Writers often use a combination of these styles within one book, but it's important to pay attention to which style is most often used throughout a biography or autobiography because it helps us recognize how the author's style influences his or her purpose for writing that book. For instance, if Beyonce wanted to write an autobiography to persuade critics and skeptics to like her, then she may use an emotional style to heighten emotions in moments in which the media has attacked her, or when she struggled with her former girl group members. That might cause readers to feel bad for her and better understand how she was feeling and why.

Analyzing the diction means to analyze the choice of words and phrases used. Some authors tend to write with a more simplistic vocabulary, while others use more advanced words to sound more serious or formal. In some autobiographies or biographies, more old or archaic words are used that might not be used today but can give a feel for the time and place.

Connotative words, or words associated with certain positive or negative emotions, can also be used, such as when an emotional style is being used.
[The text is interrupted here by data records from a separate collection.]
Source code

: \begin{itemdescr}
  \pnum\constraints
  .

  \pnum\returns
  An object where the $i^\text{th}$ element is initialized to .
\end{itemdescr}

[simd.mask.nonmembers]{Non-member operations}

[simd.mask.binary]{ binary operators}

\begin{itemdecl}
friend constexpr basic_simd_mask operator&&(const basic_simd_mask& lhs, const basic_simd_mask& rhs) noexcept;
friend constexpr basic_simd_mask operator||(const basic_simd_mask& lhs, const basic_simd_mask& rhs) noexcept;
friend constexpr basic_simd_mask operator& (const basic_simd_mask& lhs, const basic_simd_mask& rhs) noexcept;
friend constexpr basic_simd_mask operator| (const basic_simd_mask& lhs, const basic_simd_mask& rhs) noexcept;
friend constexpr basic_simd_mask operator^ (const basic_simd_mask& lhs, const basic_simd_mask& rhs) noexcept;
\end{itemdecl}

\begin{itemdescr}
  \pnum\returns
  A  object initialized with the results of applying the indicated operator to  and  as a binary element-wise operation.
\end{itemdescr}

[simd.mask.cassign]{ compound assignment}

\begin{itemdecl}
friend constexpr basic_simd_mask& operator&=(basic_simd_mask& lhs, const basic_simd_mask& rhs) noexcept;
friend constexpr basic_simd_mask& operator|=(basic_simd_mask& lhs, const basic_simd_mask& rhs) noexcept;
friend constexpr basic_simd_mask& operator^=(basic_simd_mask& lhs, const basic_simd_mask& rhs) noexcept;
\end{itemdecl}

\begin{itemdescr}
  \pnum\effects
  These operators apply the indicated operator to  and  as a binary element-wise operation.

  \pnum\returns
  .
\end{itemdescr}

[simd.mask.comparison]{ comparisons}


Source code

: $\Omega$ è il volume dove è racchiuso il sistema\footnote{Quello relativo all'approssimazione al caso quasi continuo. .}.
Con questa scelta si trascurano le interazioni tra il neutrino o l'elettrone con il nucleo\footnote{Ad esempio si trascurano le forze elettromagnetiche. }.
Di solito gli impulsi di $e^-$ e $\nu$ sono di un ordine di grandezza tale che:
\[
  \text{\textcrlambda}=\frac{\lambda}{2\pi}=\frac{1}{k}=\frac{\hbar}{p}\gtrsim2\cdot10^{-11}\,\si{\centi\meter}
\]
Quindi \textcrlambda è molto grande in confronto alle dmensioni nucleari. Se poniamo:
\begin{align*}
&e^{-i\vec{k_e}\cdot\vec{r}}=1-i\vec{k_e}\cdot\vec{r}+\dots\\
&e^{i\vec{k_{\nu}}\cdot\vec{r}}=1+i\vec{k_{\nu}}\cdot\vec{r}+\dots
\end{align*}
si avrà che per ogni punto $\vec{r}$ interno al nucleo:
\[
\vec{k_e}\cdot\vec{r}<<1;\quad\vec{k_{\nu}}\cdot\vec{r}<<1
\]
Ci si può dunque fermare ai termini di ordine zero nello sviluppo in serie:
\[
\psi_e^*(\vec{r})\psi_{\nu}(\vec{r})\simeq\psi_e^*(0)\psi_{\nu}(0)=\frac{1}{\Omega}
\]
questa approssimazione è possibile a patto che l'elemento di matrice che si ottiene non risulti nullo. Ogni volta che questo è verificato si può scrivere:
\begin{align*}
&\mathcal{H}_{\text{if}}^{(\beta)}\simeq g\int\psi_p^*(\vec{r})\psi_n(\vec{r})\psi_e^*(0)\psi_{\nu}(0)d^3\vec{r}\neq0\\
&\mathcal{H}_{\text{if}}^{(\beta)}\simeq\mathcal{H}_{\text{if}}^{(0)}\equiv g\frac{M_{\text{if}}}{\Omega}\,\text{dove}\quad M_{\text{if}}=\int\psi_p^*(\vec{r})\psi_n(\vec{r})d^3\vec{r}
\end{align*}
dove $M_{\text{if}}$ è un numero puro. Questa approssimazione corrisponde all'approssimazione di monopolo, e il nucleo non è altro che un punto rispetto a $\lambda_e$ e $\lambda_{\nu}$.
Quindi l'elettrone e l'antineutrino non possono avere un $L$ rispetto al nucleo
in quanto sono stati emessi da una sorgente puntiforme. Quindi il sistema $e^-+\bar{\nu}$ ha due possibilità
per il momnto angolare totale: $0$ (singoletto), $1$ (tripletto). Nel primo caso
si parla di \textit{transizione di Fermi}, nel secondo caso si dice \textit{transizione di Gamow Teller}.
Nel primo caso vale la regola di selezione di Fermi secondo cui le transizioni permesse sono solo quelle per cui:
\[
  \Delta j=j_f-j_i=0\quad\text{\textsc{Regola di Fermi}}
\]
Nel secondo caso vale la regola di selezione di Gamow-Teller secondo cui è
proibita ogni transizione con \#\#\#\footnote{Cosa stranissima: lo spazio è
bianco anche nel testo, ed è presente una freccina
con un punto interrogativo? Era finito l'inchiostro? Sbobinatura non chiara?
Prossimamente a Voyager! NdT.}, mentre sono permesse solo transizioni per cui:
For instance, confident and egotistical have very different connotations. Some autobiographies or biographies tend to use technical or scientific words, while others may be written more casually using slang. A biography about Martin Luther King Jr. would most likely use terms related to the civil rights movement to educate readers and sound reliable. Chances are, if it contained slang terms like 'cool' or 'rad' it would not be taken seriously.

The tone is the general attitude that a piece of writing has. Some autobiographies and biographies are written with a humorous tone, while others might be reflective, solemn, or respectful. The tone can also change within the book. Recognizing the tone helps us see how the author's attitude shapes what facts and examples are included to persuade, entertain, or inform us.

Analyzing Keller's Autobiography

The Story of My Life by Helen Keller is an autobiography of Keller's early life, since she was in her twenties when she wrote it. It primarily focuses on her work with teacher Anne Sullivan of the Perkins Institute for the Blind. Were it not for Miss Sullivan, Keller probably would not have become such an accomplished, college-educated adult who inspired so many people. Keller was born in the late 1800s when people with disabilities were often institutionalized and not even seen as intelligent. In light of Keller's challenges, she could have easily written her autobiography in an emotional style with a self-pitying tone, providing facts about all she will never be able to see or hear to evoke emotions in her readers. But instead, she writes in a tone of joy and emphasizes her love of language and learning through anecdotes.

Here's an excerpt that describes when Helen Keller first met Miss Sullivan:

'I felt approaching footsteps. I stretched out my hand as I supposed to my mother. Someone took it, and I was caught up and held close in the arms of her who had come to reveal all things to me, and, more than all things else, to love me.'

There are some key words and phrases to note here. Keller wrote that she felt approaching footsteps since she could not hear them. She doesn't simply write that she thought it was her mother approaching her. She specifically says she stretched out her hand. Keller also avoids using Miss Sullivan's name and refers to her as someone and says Miss Sullivan came to reveal all things to her and above all else to love her. Keller's careful use of diction helps her paint a vivid picture of this moment, which points to her descriptive style. The last sentence is written in an emotional style that conveys how Keller feels about Miss Sullivan and how grateful she was that Miss Sullivan came into her life.

Though Keller's autobiography informs her readers about her experiences, it is clear she also wants to evoke emotion to persuade readers to feel as she did about people like Miss Sullivan. Had she simply wanted to educate readers about how they met, she would have stated facts about Miss Sullivan's background and teaching experiences and written in a linear narrative when exactly they met, how old they both were, etc., leaving out all emotion.